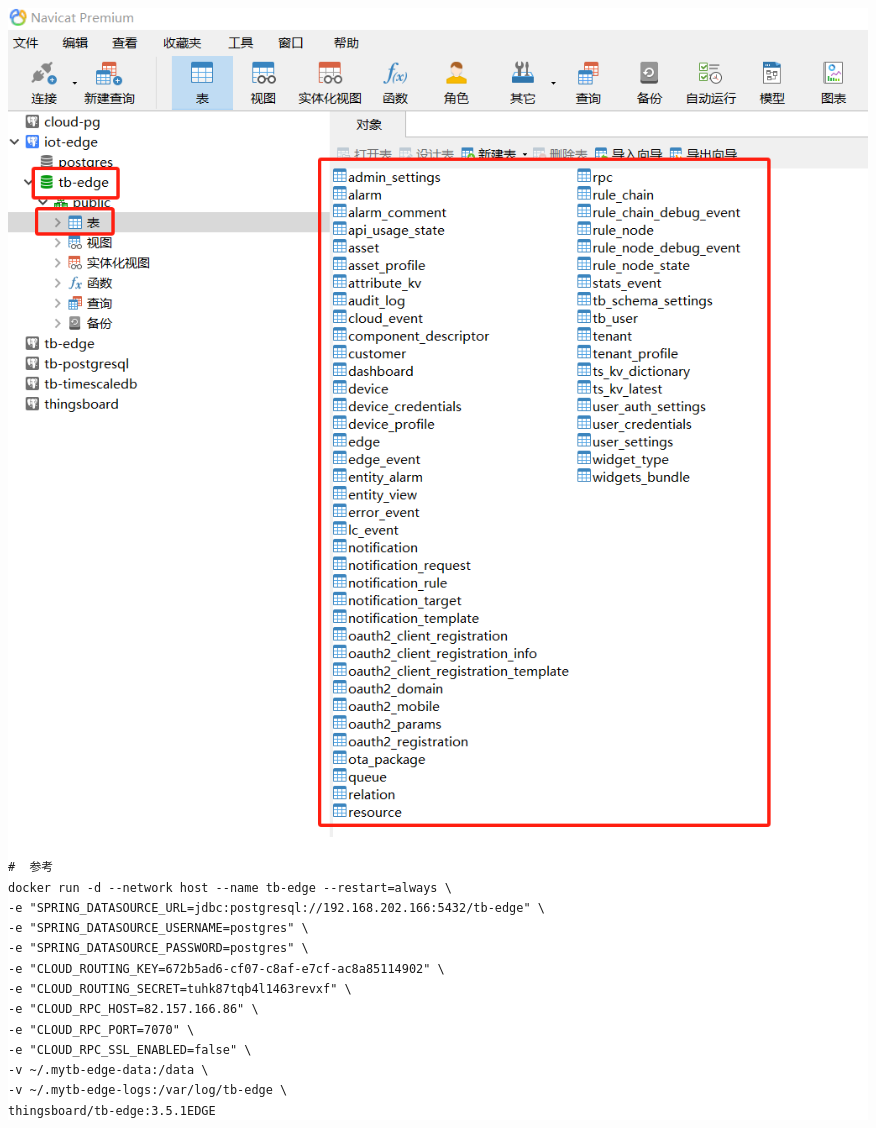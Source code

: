 ![](/images/iot/tb-edge/edge-iot/iot-18.png)



```shell
#  参考
docker run -d --network host --name tb-edge --restart=always \
-e "SPRING_DATASOURCE_URL=jdbc:postgresql://192.168.202.166:5432/tb-edge" \
-e "SPRING_DATASOURCE_USERNAME=postgres" \
-e "SPRING_DATASOURCE_PASSWORD=postgres" \
-e "CLOUD_ROUTING_KEY=672b5ad6-cf07-c8af-e7cf-ac8a85114902" \
-e "CLOUD_ROUTING_SECRET=tuhk87tqb4l1463revxf" \
-e "CLOUD_RPC_HOST=82.157.166.86" \
-e "CLOUD_RPC_PORT=7070" \
-e "CLOUD_RPC_SSL_ENABLED=false" \
-v ~/.mytb-edge-data:/data \
-v ~/.mytb-edge-logs:/var/log/tb-edge \
thingsboard/tb-edge:3.5.1EDGE
```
────────────────────────────────────────
-- Problem to solve --
Return the entries above exactly, skipping any images.

-- Worked solution --
Source code

: ![](/images/iot/tb-edge/edge-iot/iot-18.png)



```shell
#  参考
docker run -d --network host --name tb-edge --restart=always \
-e "SPRING_DATASOURCE_URL=jdbc:postgresql://192.168.202.166:5432/tb-edge" \
-e "SPRING_DATASOURCE_USERNAME=postgres" \
-e "SPRING_DATASOURCE_PASSWORD=postgres" \
-e "CLOUD_ROUTING_KEY=672b5ad6-cf07-c8af-e7cf-ac8a85114902" \
-e "CLOUD_ROUTING_SECRET=tuhk87tqb4l1463revxf" \
-e "CLOUD_RPC_HOST=82.157.166.86" \
-e "CLOUD_RPC_PORT=7070" \
-e "CLOUD_RPC_SSL_ENABLED=false" \
-v ~/.mytb-edge-data:/data \
-v ~/.mytb-edge-logs:/var/log/tb-edge \
thingsboard/tb-edge:3.5.1EDGE
```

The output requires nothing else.